─── GIVEN RECORDS ───

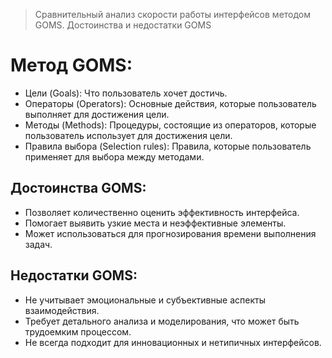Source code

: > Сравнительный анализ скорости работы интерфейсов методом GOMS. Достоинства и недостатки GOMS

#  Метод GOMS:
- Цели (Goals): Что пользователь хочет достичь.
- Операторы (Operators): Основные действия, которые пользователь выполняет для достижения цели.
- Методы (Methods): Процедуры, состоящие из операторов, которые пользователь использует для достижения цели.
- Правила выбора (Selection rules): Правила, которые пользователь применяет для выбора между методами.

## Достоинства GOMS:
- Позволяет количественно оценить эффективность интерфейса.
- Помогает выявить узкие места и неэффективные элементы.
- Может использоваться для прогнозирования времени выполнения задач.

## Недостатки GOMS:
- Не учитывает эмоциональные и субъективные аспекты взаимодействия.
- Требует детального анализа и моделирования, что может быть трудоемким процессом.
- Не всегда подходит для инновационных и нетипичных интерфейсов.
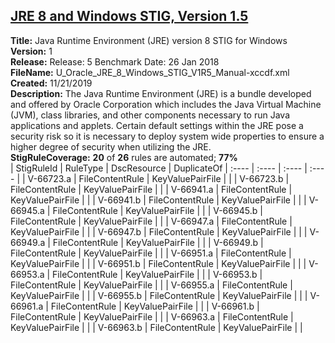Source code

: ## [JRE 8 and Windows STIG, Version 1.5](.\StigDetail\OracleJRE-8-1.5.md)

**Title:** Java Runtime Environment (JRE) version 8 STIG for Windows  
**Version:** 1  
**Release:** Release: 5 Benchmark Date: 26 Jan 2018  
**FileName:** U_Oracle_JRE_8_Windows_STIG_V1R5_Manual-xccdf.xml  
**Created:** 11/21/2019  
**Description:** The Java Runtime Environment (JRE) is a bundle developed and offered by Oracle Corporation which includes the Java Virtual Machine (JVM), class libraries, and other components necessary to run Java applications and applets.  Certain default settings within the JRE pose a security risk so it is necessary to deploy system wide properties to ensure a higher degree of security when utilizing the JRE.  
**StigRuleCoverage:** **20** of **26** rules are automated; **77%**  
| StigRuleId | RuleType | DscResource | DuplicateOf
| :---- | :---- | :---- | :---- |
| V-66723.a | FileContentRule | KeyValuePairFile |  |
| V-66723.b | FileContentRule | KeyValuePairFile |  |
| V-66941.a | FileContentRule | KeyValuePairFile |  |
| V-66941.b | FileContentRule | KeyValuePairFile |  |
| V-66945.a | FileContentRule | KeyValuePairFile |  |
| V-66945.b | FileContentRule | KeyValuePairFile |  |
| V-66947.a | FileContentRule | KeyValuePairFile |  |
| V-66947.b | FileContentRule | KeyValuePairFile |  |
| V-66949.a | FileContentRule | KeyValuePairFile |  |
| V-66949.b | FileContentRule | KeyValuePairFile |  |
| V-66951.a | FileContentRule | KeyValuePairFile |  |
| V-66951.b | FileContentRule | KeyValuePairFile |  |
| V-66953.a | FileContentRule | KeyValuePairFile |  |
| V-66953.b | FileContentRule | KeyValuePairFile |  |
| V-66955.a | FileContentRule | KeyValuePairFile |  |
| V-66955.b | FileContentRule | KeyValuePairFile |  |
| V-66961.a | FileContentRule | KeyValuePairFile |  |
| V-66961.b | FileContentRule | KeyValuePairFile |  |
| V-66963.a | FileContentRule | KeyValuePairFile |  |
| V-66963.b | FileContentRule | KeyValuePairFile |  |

───

WORK REQUEST =>
This exercise calls for the lines from the one holding "V-66945.a | FileContentRule" through the end of the entries, transcribed exactly and with nothing more.

ANSWER BELOW =>
| V-66945.a | FileContentRule | KeyValuePairFile |  |
| V-66945.b | FileContentRule | KeyValuePairFile |  |
| V-66947.a | FileContentRule | KeyValuePairFile |  |
| V-66947.b | FileContentRule | KeyValuePairFile |  |
| V-66949.a | FileContentRule | KeyValuePairFile |  |
| V-66949.b | FileContentRule | KeyValuePairFile |  |
| V-66951.a | FileContentRule | KeyValuePairFile |  |
| V-66951.b | FileContentRule | KeyValuePairFile |  |
| V-66953.a | FileContentRule | KeyValuePairFile |  |
| V-66953.b | FileContentRule | KeyValuePairFile |  |
| V-66955.a | FileContentRule | KeyValuePairFile |  |
| V-66955.b | FileContentRule | KeyValuePairFile |  |
| V-66961.a | FileContentRule | KeyValuePairFile |  |
| V-66961.b | FileContentRule | KeyValuePairFile |  |
| V-66963.a | FileContentRule | KeyValuePairFile |  |
| V-66963.b | FileContentRule | KeyValuePairFile |  |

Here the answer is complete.